■ **What needs to be done**
With pictures left out, extract every line between the start of the records below and the line holding "Pure Go(-lang) prometheus", inclusive.

■ **Supplied material**
==========

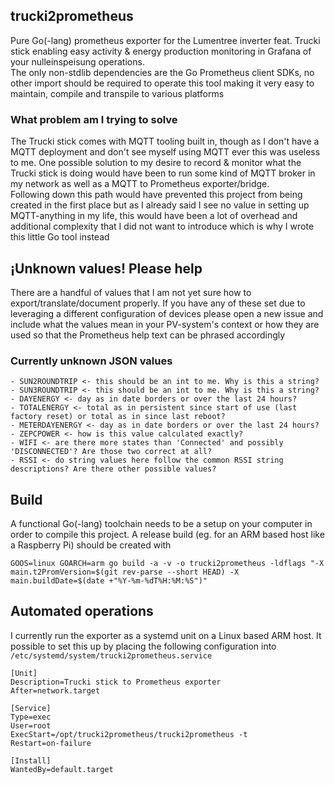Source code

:## trucki2prometheus
Pure Go(-lang) prometheus exporter for the Lumentree inverter feat. Trucki stick enabling easy activity & energy production monitoring in Grafana of your nulleinspeisung operations.  
The only non-stdlib dependencies are the Go Prometheus client SDKs, no other import should be required to operate this tool making it very easy to maintain, compile and transpile to various platforms

### What problem am I trying to solve
The Trucki stick comes with MQTT tooling built in, though as I don't have a MQTT deployment and don't see myself using MQTT ever this was useless to me. One possible solution to my desire to record & monitor what the Trucki stick is doing would have been to run some kind of MQTT broker in my network as well as a MQTT to Prometheus exporter/bridge.  
Following down this path would have prevented this project from being created in the first place but as I already said I see no value in setting up MQTT-anything in my life, this would have been a lot of overhead and additional complexity that I did not want to introduce which is why I wrote this little Go tool instead


## ¡Unknown values! Please help
There are a handful of values that I am not yet sure how to export/translate/document properly. If you have any of these set due to leveraging a different configuration of devices please open a new issue and include what the values mean in your PV-system's context or how they are used so that the Prometheus help text can be phrased accordingly 


### Currently unknown JSON values
```
- SUN2ROUNDTRIP <- this should be an int to me. Why is this a string?
- SUN3ROUNDTRIP <- this should be an int to me. Why is this a string?
- DAYENERGY <- day as in date borders or over the last 24 hours?
- TOTALENERGY <- total as in persistent since start of use (last factory reset) or total as in since last reboot?
- METERDAYENERGY <- day as in date borders or over the last 24 hours?
- ZEPCPOWER <- how is this value calculated exactly?
- WIFI <- are there more states than 'Connected' and possibly 'DISCONNECTED'? Are those two correct at all?
- RSSI <- do string values here follow the common RSSI string descriptions? Are there other possible values?
```

## Build
A functional Go(-lang) toolchain needs to be a setup on your computer in order to compile this project. A release build (eg. for an ARM based host like a Raspberry Pi) should be created with

`GOOS=linux GOARCH=arm go build -a -v -o trucki2prometheus -ldflags "-X main.t2PromVersion=$(git rev-parse --short HEAD) -X main.buildDate=$(date +"%Y-%m-%dT%H:%M:%S")"`

## Automated operations
I currently run the exporter as a systemd unit on a Linux based ARM host. It possible to set this up by placing the following configuration into `/etc/systemd/system/trucki2prometheus.service`
```
[Unit]
Description=Trucki stick to Prometheus exporter
After=network.target

[Service]
Type=exec
User=root
ExecStart=/opt/trucki2prometheus/trucki2prometheus -t 
Restart=on-failure

[Install]
WantedBy=default.target
```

==========

■ **Solution below**
Source code

:## trucki2prometheus
Pure Go(-lang) prometheus exporter for the Lumentree inverter feat. Trucki stick enabling easy activity & energy production monitoring in Grafana of your nulleinspeisung operations.  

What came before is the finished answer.